**Available data:**
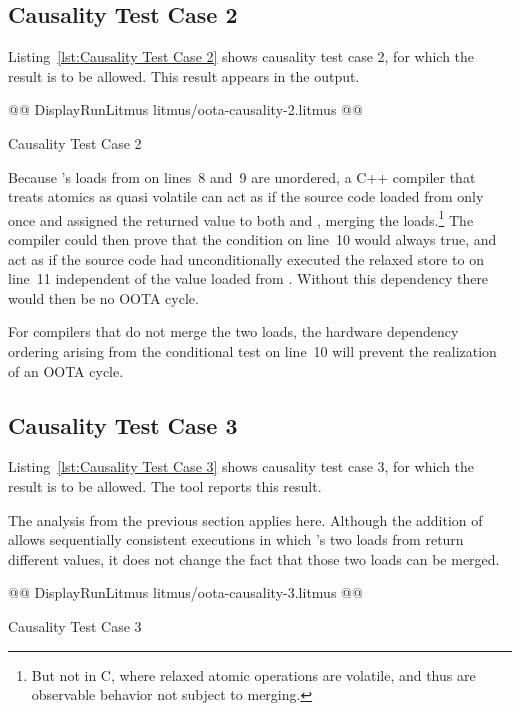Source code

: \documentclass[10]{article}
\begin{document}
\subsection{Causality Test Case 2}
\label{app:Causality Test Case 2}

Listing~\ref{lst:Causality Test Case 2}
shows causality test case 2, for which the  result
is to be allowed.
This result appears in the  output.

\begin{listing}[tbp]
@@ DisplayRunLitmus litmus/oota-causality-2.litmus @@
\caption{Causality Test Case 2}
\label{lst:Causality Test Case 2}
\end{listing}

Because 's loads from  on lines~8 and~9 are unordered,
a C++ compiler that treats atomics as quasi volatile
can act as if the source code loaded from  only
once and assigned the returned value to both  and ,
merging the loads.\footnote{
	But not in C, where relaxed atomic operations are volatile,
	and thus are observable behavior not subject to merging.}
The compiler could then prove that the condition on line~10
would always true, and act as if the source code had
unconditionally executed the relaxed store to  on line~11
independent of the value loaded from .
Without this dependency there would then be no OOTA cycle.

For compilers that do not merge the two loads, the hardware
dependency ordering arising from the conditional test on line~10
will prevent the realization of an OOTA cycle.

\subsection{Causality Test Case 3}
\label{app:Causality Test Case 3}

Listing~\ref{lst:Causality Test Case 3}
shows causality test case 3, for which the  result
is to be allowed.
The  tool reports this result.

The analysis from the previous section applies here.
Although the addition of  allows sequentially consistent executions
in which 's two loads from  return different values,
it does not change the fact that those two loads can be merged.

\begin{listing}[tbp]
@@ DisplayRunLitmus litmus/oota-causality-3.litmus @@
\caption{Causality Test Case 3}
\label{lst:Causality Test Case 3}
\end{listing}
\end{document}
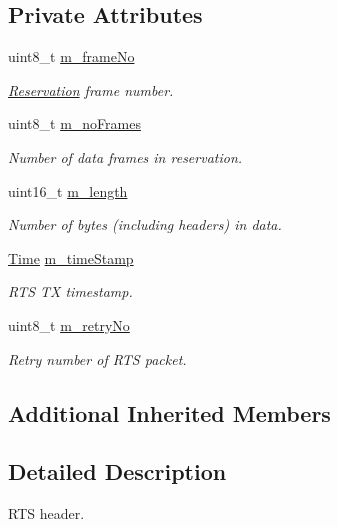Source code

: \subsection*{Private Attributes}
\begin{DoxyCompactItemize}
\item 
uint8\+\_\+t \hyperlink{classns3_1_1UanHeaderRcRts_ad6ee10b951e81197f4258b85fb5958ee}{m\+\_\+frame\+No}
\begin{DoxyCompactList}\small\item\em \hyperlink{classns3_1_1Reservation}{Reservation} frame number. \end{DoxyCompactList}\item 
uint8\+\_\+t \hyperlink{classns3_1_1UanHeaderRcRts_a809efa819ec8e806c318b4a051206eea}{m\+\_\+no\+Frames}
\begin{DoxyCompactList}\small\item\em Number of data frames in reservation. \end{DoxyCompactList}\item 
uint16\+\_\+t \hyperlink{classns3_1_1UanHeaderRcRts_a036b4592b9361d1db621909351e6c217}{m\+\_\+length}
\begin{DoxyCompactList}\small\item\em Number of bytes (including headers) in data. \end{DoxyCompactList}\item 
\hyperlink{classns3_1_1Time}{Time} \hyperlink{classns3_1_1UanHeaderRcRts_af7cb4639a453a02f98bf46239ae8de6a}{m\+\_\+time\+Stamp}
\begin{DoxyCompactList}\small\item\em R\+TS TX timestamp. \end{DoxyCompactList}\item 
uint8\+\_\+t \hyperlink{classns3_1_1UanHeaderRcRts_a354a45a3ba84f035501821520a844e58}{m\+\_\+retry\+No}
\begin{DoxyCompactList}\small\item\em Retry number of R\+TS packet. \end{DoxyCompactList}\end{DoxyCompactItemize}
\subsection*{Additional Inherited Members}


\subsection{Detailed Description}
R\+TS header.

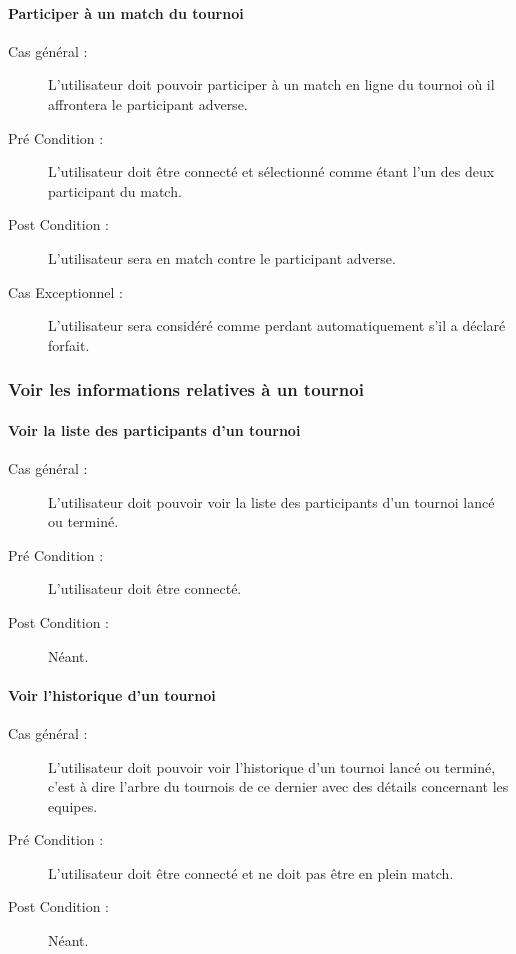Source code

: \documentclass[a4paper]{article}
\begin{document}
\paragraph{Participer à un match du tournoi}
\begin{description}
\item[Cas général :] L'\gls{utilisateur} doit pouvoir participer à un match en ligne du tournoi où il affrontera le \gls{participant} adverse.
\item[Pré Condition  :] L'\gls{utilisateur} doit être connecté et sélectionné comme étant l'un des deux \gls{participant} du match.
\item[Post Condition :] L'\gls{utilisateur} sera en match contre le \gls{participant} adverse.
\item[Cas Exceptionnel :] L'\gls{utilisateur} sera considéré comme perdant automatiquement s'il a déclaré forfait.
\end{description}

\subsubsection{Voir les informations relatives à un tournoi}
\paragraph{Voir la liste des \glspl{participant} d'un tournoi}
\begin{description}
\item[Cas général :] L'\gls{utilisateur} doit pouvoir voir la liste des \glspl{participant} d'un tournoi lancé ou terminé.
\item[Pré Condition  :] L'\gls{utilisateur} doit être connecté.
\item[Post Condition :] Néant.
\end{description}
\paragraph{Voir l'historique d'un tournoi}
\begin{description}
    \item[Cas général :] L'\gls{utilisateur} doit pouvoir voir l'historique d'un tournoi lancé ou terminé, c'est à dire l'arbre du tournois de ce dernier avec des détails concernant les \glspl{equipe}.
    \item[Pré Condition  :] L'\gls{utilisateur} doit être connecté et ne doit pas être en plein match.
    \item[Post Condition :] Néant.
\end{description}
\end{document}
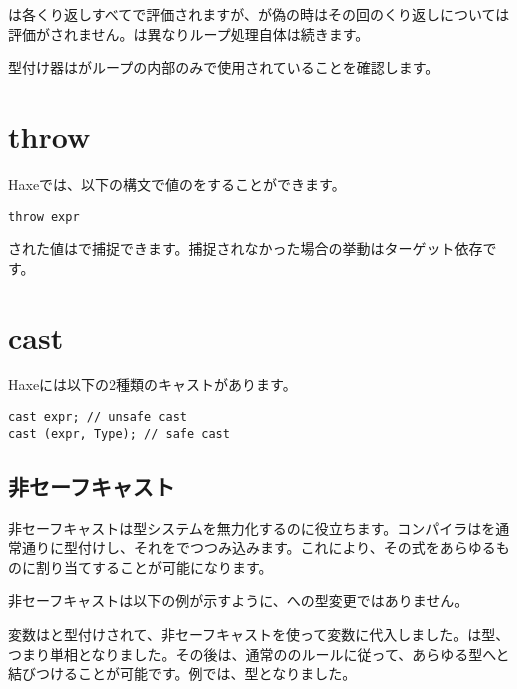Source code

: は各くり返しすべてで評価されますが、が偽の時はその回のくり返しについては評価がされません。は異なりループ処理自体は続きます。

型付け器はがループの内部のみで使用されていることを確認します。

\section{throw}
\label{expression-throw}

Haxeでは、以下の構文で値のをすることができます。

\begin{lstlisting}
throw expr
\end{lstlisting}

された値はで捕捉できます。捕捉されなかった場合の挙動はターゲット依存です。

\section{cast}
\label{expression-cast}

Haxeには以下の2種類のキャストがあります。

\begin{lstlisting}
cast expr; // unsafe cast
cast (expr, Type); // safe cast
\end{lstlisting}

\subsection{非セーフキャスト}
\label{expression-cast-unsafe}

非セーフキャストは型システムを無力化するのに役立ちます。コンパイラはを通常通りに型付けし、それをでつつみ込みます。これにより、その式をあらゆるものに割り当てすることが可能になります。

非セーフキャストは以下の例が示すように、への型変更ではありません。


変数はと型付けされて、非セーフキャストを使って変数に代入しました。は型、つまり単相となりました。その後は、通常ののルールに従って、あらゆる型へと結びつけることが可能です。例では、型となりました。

**Work to complete:**
Counting only lines with the word "that" in them, say how many there are in the entries above, with no other words.

**Problem solution:**
4